Din Mohammad Jurat is a politician and military general from Afghanistan. He served at several senior position in Afghanistan Government. He was a well known commanders under the role of Ahmad Shah Massoud.
He also led a political movement named Protection of the value of Jihad and resistance. He served as Deputy minister of border and tribal affairs ministry in Karzai's period. after that, he was appointed as Head of intelligence service of the Ministry of Interior affairs. He supported Ashraf Ghani at 2014 election, Later in 2018, he was appointed as vice of the National security council. He served also as president's senior adviser.And in 2021, after that Taliban came to power, he is one of the founders of the National Resistance Council to save the people of Afghanistan, and he is currently one of the leaders of this council.(A.H.J))

Early life and Education
Din Mohammad Jurrat, s/o  Bismellah Jurat, was born on Jan, 15, 1963 in a respected family in Panjshir province of Afghanistan.
He completed secondary education in Rokha High School in Panjsher province.
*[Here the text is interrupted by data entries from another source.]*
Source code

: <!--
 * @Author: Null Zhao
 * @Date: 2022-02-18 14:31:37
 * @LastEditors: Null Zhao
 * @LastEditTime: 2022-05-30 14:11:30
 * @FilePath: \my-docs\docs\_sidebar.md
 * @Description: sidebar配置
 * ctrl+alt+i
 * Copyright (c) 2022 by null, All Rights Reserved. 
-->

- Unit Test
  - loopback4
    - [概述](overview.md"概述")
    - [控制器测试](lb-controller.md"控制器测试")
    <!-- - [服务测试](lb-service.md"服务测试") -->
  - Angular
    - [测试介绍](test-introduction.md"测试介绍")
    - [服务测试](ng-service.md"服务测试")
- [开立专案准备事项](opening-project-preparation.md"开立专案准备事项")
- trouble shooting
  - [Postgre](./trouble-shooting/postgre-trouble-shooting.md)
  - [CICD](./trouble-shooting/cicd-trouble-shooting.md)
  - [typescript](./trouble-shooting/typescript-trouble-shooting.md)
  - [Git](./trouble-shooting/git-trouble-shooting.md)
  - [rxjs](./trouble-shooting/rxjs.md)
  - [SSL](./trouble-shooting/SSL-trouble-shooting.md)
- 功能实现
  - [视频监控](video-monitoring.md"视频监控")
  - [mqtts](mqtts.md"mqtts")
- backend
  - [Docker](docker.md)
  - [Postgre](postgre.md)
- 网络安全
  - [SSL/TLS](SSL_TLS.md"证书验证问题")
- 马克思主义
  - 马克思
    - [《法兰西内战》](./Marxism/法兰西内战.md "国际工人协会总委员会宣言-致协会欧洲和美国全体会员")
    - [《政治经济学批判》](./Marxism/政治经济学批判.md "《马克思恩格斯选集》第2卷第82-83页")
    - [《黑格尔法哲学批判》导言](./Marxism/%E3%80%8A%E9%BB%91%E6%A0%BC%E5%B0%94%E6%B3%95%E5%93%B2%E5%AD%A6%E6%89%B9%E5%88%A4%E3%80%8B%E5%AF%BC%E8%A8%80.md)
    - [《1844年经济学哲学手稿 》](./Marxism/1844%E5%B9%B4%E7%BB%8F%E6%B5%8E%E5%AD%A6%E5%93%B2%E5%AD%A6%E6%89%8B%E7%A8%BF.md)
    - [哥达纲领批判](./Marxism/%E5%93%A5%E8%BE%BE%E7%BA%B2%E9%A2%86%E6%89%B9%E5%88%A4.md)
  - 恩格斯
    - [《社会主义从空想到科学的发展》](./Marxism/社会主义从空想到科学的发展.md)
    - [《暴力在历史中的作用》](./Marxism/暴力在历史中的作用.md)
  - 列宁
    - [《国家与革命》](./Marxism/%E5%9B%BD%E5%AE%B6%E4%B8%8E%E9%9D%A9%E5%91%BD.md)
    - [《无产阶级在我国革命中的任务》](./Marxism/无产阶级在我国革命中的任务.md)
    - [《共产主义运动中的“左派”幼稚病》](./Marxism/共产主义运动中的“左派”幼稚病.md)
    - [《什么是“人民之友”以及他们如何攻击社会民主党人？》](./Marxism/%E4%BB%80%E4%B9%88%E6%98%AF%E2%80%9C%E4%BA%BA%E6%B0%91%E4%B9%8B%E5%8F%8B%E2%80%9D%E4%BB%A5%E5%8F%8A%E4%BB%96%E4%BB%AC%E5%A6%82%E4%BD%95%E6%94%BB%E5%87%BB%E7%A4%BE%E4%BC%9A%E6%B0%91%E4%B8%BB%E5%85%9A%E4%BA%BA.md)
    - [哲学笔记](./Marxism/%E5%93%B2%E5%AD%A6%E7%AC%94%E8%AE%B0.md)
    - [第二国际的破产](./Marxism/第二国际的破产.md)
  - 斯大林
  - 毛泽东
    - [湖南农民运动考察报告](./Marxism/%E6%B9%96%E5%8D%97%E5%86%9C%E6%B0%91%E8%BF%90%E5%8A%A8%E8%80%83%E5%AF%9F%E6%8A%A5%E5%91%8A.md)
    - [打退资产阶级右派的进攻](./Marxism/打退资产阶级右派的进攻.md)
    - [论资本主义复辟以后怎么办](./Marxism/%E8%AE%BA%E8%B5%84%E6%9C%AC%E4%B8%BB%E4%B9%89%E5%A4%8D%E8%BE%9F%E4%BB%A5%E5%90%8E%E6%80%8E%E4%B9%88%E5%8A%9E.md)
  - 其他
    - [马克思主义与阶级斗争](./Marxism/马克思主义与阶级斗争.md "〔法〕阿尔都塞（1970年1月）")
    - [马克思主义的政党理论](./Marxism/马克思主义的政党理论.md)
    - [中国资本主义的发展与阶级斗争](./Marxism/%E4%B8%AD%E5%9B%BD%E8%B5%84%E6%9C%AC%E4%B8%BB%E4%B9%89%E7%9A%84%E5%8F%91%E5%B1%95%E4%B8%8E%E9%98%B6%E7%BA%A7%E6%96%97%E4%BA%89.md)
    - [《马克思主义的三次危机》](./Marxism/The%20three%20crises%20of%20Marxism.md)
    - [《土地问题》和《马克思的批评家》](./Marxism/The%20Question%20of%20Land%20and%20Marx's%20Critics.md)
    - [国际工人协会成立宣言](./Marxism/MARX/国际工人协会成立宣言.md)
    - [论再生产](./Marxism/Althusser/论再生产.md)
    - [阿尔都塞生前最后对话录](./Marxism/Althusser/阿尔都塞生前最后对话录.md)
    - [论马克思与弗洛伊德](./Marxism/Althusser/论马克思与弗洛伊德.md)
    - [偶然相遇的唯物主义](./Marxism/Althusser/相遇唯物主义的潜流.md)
Following his graduation from Abu-Hanifa Maddressa in 1365 he enrolled at Kabul University’s Sharia Law Faculty. His enrolment at Kabul university was coincident with the (Haft Sawar) revolution by the People’s Democratic Party of Afghanistan. The Sawar Revolutionist was against the believes of the Afghan people and Islam. Qazi Bismillah Jurat, the deceased father of Gen. Jurat was one of the well-known public figures’ of Panjsher provinces who was known to religious scholars and had close ties with various influential groups in the society. Jurat's father along with hundreds of his colleagues were arrested by the Soviet back regime of Kabul. He was kept in Jail for a period of time and later released. He was then killed by the regime at that time. Jurat was arrested in 1978 in Panjhser valley later the valley was retaken by Mujahideen. Jurat was put in prison for a while and later released. He joined the group of Mujahideen in Panjhir province. He was given role within the resistance group and his involvement in the resistance and defense team was until the 1987 where he fought along with other Mujahideen against the soviet backed regime. Based on the consultation from head of Mujahideen he left Afghanistan towards Peshawar city of Pakistan. Using the opportunity, Jurat could find out the time to study and complete studies in Pakistan. Following his studies, he was tasked to work on the security affairs of Islamic Party in Pakistan and later was assigned as head of Olympics of Interim government.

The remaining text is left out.